Recent Developments: The 2021 Amendments

Significant amendments to the Harris Act took effect on October 1, 2021, strengthening protections for property owners in several important ways:

  • The pre-suit settlement period was reduced from 150 days to 90 days, accelerating the timeline from claim to court if needed
  • Property owners who file a Harris Act claim remain entitled to relief even if they subsequently sell or otherwise relinquish legal title to the property before proceedings conclude
  • The definitions of key terms were expanded, broadening the scope of conduct that may give rise to a valid claim
  • A new provision allows property owners to request a written statement of limitations on use from the government entity, which can trigger the one-year claims window — providing a more concrete starting point for asserting rights

These amendments reflect the Florida Legislature's continued commitment to protecting private property owners against overreaching government action — and they create new opportunities for property owners who were previously unable to assert claims under the Act's prior, more restrictive framework.

Why Harris Act Claims Require Specialized Counsel

There is no Florida Bar board certification in eminent domain or property rights law.

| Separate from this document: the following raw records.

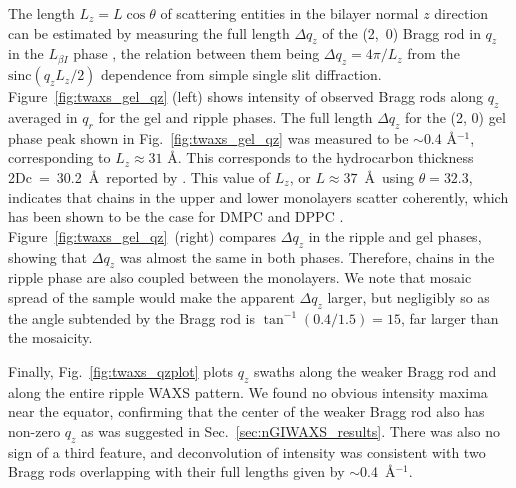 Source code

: The length $L_z=L\cos\theta$ of scattering entities in the bilayer normal $z$ direction can be estimated by 
measuring the full length $\Delta q_z$ of the (2,~0) Bragg rod in $q_z$ in
the $L_{\beta I}$ phase \cite{ref:Tristram93},
the relation between them being $\Delta q_z = 4\pi/L_z$ 
from the $\textrm{sinc}(q_zL_z/2)$ dependence from simple single slit 
diffraction. 
Figure~\ref{fig:twaxs_gel_qz} (left) shows intensity of observed Bragg rods along $q_z$ averaged in $q_r$
for the gel and ripple phases. The full length $\Delta q_z$ for the (2, 0) gel
phase peak shown in Fig.~\ref{fig:twaxs_gel_qz} was measured to be 
$\sim$0.4 \AA$^{-1}$, corresponding to 
$L_z \approx 31$ \AA. 
This corresponds to the hydrocarbon thickness 2\gls{Dc}~=~30.2~\AA\  
reported by \cite{Tristram-Nagle02}. 
This value of $L_z$, or $L\approx 37$~\AA\ using $\theta=32.3$\textdegree,
indicates that chains in the upper and
lower monolayers scatter coherently, which has been shown to be the case
for DMPC \cite{ref:Smith88} and DPPC \cite{ref:Tristram93}.
Figure~\ref{fig:twaxs_gel_qz}~(right) compares $\Delta q_z$ in the ripple and gel phases,
showing that $\Delta q_z$ was almost the same in both phases. Therefore, 
chains in the ripple phase are also coupled between the monolayers. 
We note that mosaic spread of the sample would make the apparent $\Delta q_z$ 
larger, but negligibly so as the angle subtended by the Bragg rod is $\tan^{-1}(0.4/1.5)=15$\textdegree, 
far larger than the mosaicity.

Finally, Fig.~\ref{fig:twaxs_qzplot} plots $q_z$ swaths along the weaker 
Bragg rod and along the entire ripple WAXS pattern. 
We found no obvious intensity maxima
near the equator, confirming that the center of the weaker Bragg rod also 
has non-zero $q_z$ as was suggested in Sec.~\ref{sec:nGIWAXS_results}.
There was also no sign of a third feature, and deconvolution of intensity
was consistent with two Bragg rods overlapping 
with their full lengths given by $\sim$0.4~\AA$^{-1}$.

The Florida Bar's 27 specialty certification areas include Real Estate, City/County/Local Government Law, and Business Litigation — but no dedicated eminent domain or Harris Act credential exists. This means the only way to identify an attorney with genuine Harris Act expertise is through demonstrated experience and results.

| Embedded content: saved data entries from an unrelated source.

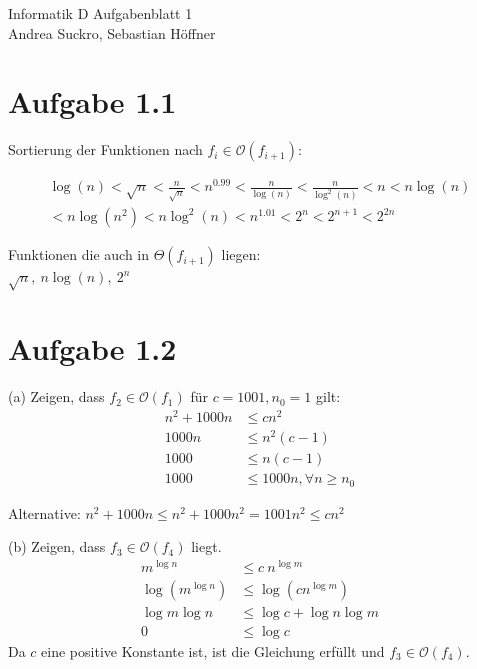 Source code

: \documentclass{article}
\begin{document}
\begin{center}
\LARGE Informatik D Aufgabenblatt 1\\
\small Andrea Suckro, Sebastian Höffner
\end{center}
\vspace{0.3cm}
\normalsize

\section*{Aufgabe 1.1}

Sortierung der Funktionen nach $f_i\in\mathcal{O}(f_{i+1})$:

\begin{align*}
  \log(n) 
< \sqrt{n}
< \frac{n}{\sqrt{n}}
< n^{0.99}
< \frac{n}{\log(n)}
< \frac{n}{\log^2(n)}
< n                   
< n\log(n) \\
< n\log(n^2)
< n\log^2(n)           
< n^{1.01}
< 2^n 
< 2^{n+1}
< 2^{2n}
\end{align*}

\noindent Funktionen die auch in $\Theta(f_{i+1})$ liegen:\\ %
$\sqrt{n},\ n \log(n),\ 2^n$

\section*{Aufgabe 1.2}

(a) Zeigen, dass $f_2 \in \mathcal{O}(f_1)$ f\"ur $c=1001,n_0=1$ gilt:
\begin{align*}
n^2+1000n &\leq cn^2 \\
1000n &\leq n^2(c - 1)\\
1000 &\leq n(c-1)\\
1000 &\leq 1000n, \forall n\geq n_0
\end{align*}

Alternative: $n^2+1000n\leq n^2+1000n^2 = 1001 n^2 \leq cn^2$

\noindent (b) Zeigen, dass $f_3 \in \mathcal{O}(f_4)$ liegt.
\begin{align*}
     m^{\log n}  &\leq      c\ n^{\log m}      \\
\log{\left(m^{\log n}\right)} &\leq \log{\left(c  n^{\log m}\right)}     \\
\log m  \log n   &\leq \log c  + \log n \log m \\
             0   &\leq \log c                    
\end{align*}
\noindent Da $c$ eine positive Konstante ist, ist die Gleichung erf\"ullt und $f_3 \in \mathcal{O}(f_4)$.
\end{document}
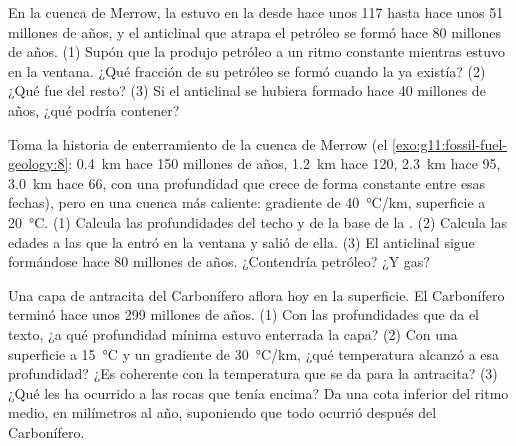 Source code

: \begin{exercise}[$\star\star\star$]\label{exo:g11:fossil-fuel-geology:13}
En la cuenca de Merrow, la  estuvo en la 
desde hace unos 117 hasta hace unos 51 millones de años, y el anticlinal que
atrapa el petróleo se formó hace 80 millones de años. (1) Supón que la  produjo petróleo a un ritmo constante mientras estuvo en la
ventana. ¿Qué fracción de su petróleo se formó cuando la  ya existía?
(2) ¿Qué fue del resto? (3) Si el anticlinal se hubiera formado hace 40
millones de años, ¿qué podría contener?
\end{exercise}

\begin{exercise}[$\star\star\star$]\label{exo:g11:fossil-fuel-geology:14}
Toma la historia de enterramiento de la cuenca de Merrow (el \cref{exo:g11:fossil-fuel-geology:8}:
\qty{0.4}{km} hace 150 millones de años, \qty{1.2}{km} hace 120, \qty{2.3}{km}
hace 95, \qty{3.0}{km} hace 66, con una profundidad que crece de forma
constante entre esas fechas), pero en una cuenca más caliente: gradiente de
\qty{40}{\degreeCelsius/km}, superficie a \qty{20}{\degreeCelsius}.
(1) Calcula las profundidades del techo y de la base de la . (2) Calcula las edades a las que la  entró en la
ventana y salió de ella. (3) El anticlinal sigue formándose hace 80 millones
de años. ¿Contendría petróleo? ¿Y gas?
\end{exercise}

\begin{exercise}[$\star\star\star$]\label{exo:g11:fossil-fuel-geology:15}
Una capa de antracita del Carbonífero aflora hoy en la superficie. El
Carbonífero terminó hace unos 299 millones de años. (1) Con las profundidades
que da el texto, ¿a qué profundidad mínima estuvo enterrada la capa? (2) Con
una superficie a \qty{15}{\degreeCelsius} y un gradiente de
\qty{30}{\degreeCelsius/km}, ¿qué temperatura alcanzó a esa profundidad? ¿Es
coherente con la temperatura que se da para la antracita? (3) ¿Qué les ha
ocurrido a las rocas que tenía encima? Da una cota inferior del ritmo medio,
en milímetros al año, suponiendo que todo ocurrió después del Carbonífero.
\end{exercise}

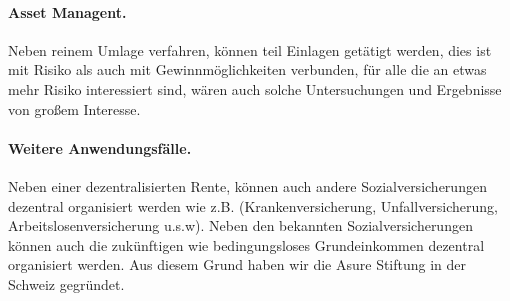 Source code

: \paragraph{Asset Managent.} Neben reinem Umlage verfahren, können teil Einlagen getätigt werden, dies ist mit Risiko als auch mit Gewinnmöglichkeiten verbunden, für alle die an etwas mehr Risiko interessiert sind, wären auch solche Untersuchungen und Ergebnisse von großem Interesse.

\paragraph{Weitere Anwendungsfälle.} Neben einer dezentralisierten Rente, können auch andere Sozialversicherungen dezentral organisiert werden wie z.B. (Krankenversicherung, Unfallversicherung, Arbeitslosenversicherung u.s.w). Neben den bekannten Sozialversicherungen können auch die zukünftigen wie bedingungsloses Grundeinkommen dezentral organisiert werden. Aus diesem Grund haben wir die Asure Stiftung in der Schweiz gegründet.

Harris Act claims are procedurally demanding, factually complex, and strategically sensitive. The appraisal that accompanies the initial notice must be thorough and defensible. The pre-suit settlement period requires informed negotiation based on realistic case valuation. The two-stage trial process requires proficiency in both bench advocacy before a judge and jury presentation. And the two-way attorney fee provision means that proceeding to litigation on a weak claim carries financial risk.

Loper Law Group has the experience to evaluate whether a government action rises to the level of an inordinate burden, to prepare the required notice and supporting appraisal documentation, to negotiate aggressively during the pre-suit period, and to litigate your claim with precision if settlement cannot be reached.

Key Scenarios for Bert Harris Relief

  • Rezoning decisions that reduce your property's allowable use or density after you invested in reliance on the prior designation
  • New environmental regulations or conservation overlays that severely restrict development rights
  • Denial of site plans or permits for uses that were previously authorized and that your investment plans reasonably anticipated
  • Imposition of development conditions that eliminate the economic viability of a planned project
  • Comprehensive plan amendments that downgrade your property's future land use category without compensation
  • Government actions that restrict your ability to use property for a purpose that was permitted when you purchased it
  • Regulatory changes that single out your property for restrictions not applied to similar nearby parcels

The Harris Act exists because Florida's Legislature recognized that constitutional takings law does not catch every instance of government overreach. If a government decision has fundamentally disrupted your expectations for your property, this statute may provide the remedy you need — and Loper Law Group has the specialized knowledge to pursue it effectively.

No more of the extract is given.